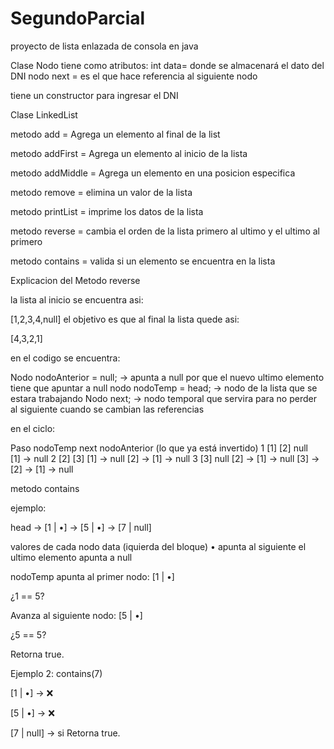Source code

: ﻿# SegundoParcial
proyecto de lista enlazada de consola en java

Clase Nodo
tiene como atributos:
int data= donde se almacenará el dato del DNI
nodo next = es el que hace referencia al siguiente nodo

tiene un constructor para ingresar el DNI 

Clase LinkedList

metodo add = Agrega un elemento al final de la list

metodo addFirst = Agrega un elemento al inicio de la lista

metodo addMiddle = Agrega un elemento en una posicion especifica

metodo remove = elimina un valor de la lista 

metodo printList = imprime los datos de la lista

metodo reverse = cambia el orden de la lista primero al ultimo y el ultimo al primero 

metodo contains = valida si un elemento se encuentra en la lista

Explicacion del Metodo reverse

la lista al inicio se encuentra asi: 

[1,2,3,4,null]
el objetivo es que al final la lista quede asi:

[4,3,2,1]

en el codigo se encuentra:

Nodo nodoAnterior = null;   -> apunta a null por que el nuevo ultimo elemento tiene que apuntar a null
nodo nodoTemp = head; -> nodo de la lista que se estara trabajando 
Nodo next; -> nodo temporal que servira para no perder al siguiente cuando se cambian las referencias 


en el ciclo:

Paso	nodoTemp	next	nodoAnterior (lo que ya está invertido)
1      	[1]	        [2]	             null                            
                                   [1] -> null
2	    [2]	        [3]	           [1] -> null
                                   [2] -> [1] -> null
3	    [3]      	null	       [2] -> [1] -> null
                                    [3] -> [2] -> [1] -> null


metodo contains 

ejemplo:

head → [1 | •] → [5 | •] → [7 | null]

valores de cada nodo 
data (iquierda del bloque)
•  apunta al siguiente
el ultimo elemento apunta a null

nodoTemp apunta al primer nodo: [1 | •]

¿1 == 5?

Avanza al siguiente nodo: [5 | •]

¿5 == 5? 

Retorna true.

Ejemplo 2: contains(7)

[1 | •] → ❌

[5 | •] → ❌

[7 | null] → si
Retorna true.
+ + + + +
**Your objective:** Starting with the first line of the material, print each line exactly until you have printed the line with "metodo addMiddle = Agrega", and skip the pictures.

**Answer:**
Source code

: ﻿# SegundoParcial
proyecto de lista enlazada de consola en java

Clase Nodo
tiene como atributos:
int data= donde se almacenará el dato del DNI
nodo next = es el que hace referencia al siguiente nodo

tiene un constructor para ingresar el DNI 

Clase LinkedList

metodo add = Agrega un elemento al final de la list

metodo addFirst = Agrega un elemento al inicio de la lista

metodo addMiddle = Agrega un elemento en una posicion especifica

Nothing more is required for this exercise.